What Euroscepticism looks like in Central and Eastern Europe

0 comments | 3 shares

Estimated reading time: 5 minutes

simona guerraIn the rest of the EU, Euroscepticism is driven by particular complaints and resentments – some of which are shared by British Eurosceptics, and others (such as unhappiness at the Greek bailout) which are local. Simona Guerra (University of Leicester) reports on a recent conference in Bratislava, which looks at the forms Euroscepticism has taken among Latvians, Slovakians, Germans and Austrians since the economic crisis.

Public Euroscepticism is persistent and embedded across the EU. It peaked with the 2016 UK referendum (FitzGibbon 2013a,; Usherwood 2013Startin and Usherwood 2013Brack and Costa 2012) and was discussed at the EU-funded CODES (Comprehending and Understanding Euroscepticism) conference in Bratislava in December 2017). CODES brings together research partners from Austria, Bulgaria, Germany, Hungary and Latvia, coordinated by colleagues from Comenius University in Bratislava.
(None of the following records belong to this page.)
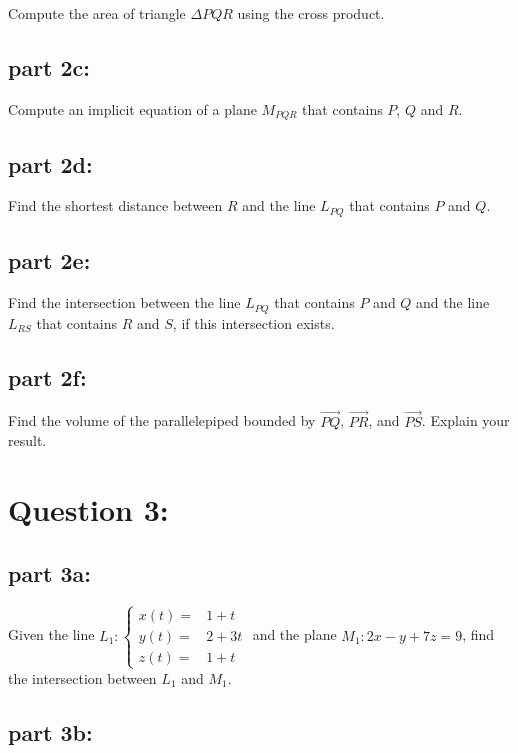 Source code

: \documentclass{article}
\newcommand{\pvec}[1]{\overrightarrow{#1}}
\begin{document}
Compute the area of triangle \(\Delta PQR\) using the cross product. 

\subsection*{part 2c:}

Compute an implicit equation of a plane \(M_{PQR}\) that contains \(P\), \(Q\) and \(R\).

\subsection*{part 2d:}

Find the shortest distance between \(R\) and the line \(L_{PQ}\) that contains \(P\) and \(Q\).

\subsection*{part 2e:}

Find the intersection between the line \(L_{PQ}\) that contains \(P\) and \(Q\) and the line \(L_{RS}\) that contains \(R\) and \(S\), if this intersection exists.

\subsection*{part 2f:}

Find the volume of the parallelepiped bounded by \(\pvec{PQ}\), \(\pvec{PR}\), and \(\pvec{PS}\). Explain your result.



\section*{Question 3:}

\subsection*{part 3a:}

Given the line \(L_1: \left\{\begin{array}{rl} x(t) = & 1 + t \\ y(t) = & 2 + 3t \\ z(t) = & 1 + t \end{array}\right.\) and the plane \(M_1: 2x - y + 7z = 9\), find the intersection between \(L_1\) and \(M_1\).

\subsection*{part 3b:}
\end{document}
While there is no evidence of a positive causal relationship between the economic crisis and increasing Euroscepticism, positive attitudes towards the EU are unsurprisingly declining in countries suffering most from it (Serricchio et al. 2013). In new member states, like Croatia or Poland, young people – the age cohort that has generally been the most enthusiastic about EU integration – support the EU less than they did (Guerra 2018), whilst recent Eurobarometer data (2017) shows that opposition is still high in Italy, the Czech Republic and Greece. While the study of Euroscepticism has mainly focused on how it is expressed by parties and in policies, my analysis examines public Euroscepticism, as this has had more and more influence on the EU integration process.

anti-eu graffiti
Anti-EU graffiti. Photo: caratello via a CC-BY-NC 2.0 licence

The CODES research involved a range of discussions and debates with citizens, NGOs, local media and schoolteachers in Austria, Germany, Latvia, and Slovakia. The findings established seven points in common, and support the results of earlier analysis on attitudes towards the EU and European identity.

  • Across all the case studies, positive or neutral narratives about the EU were lacking, with critical voices predominant. John FitzGibbon (2013) had already noted this, pointing to pro-systemic attitudes with critical voices towards the current direction of the EU integration process, and defining this phenomenon as Euroalternativism.
  • In Latvia an emotional dimension emerged, mainly among more extreme and negative positions. This was also found elsewhere. The focus of recent analysis after the Greek and British referendums, it further highlights the impact of emotion on future behaviour.
  • The CODES research group looked for a possible cleavage and agreed that support for the EU correlated with a cosmopolitan/liberal category. This phenomenon has already been identified following the elections in Britain and the USA, and termed as the rise of the well-educated (see also the Political Quarterly Annual Lecture by David Runciman, 2017).
  • In post-communist countries, research shows that the recent process of EU integration created a mismatch between high expectations and low delivery – but also citizens’ concerns about policy area where the EU has no voice. As Eduard Kukan MEP noted, there exists a double language between Brussels and domestic politics: political elites can influence whether the ‘blame the EU’ narrative takes hold, and they need to take responsibility for this.
  • Member states tend to blame ‘the other’ (member states) for challenging economic, social and political situations. In Latvia, research reveals not just Euroscepticism or Euro-apathy, but Euro-conflictedness, where citizens complain that the country diligently implements EU reform and regulations yet they still need to pay for or show solidarity towards countries like Greece ‘that always abused the system’. This also emerges in Austria towards all the Central and Eastern Europe region, while in Slovakia it points to both Germany and Brussels: ‘Is it moral to have such inequalities if we want to be a single voice/entity?’.
  • Some common narratives, which Stavrakakis and Katsambekis have already noted in Greece, can turn around the ‘us vs. them’ dichotomy. In Greece they allude to the Weimarisation of the EU; in Germany, they complain that rules are not applied equally (‘Is this the Union of 28 or what?’), and focus on the loss of shared, core values and a lack of solidarity.
  • All noted that ‘remote governance is extremely difficult to communicate’, and possibly communication needs to start locally, then move towards the EU.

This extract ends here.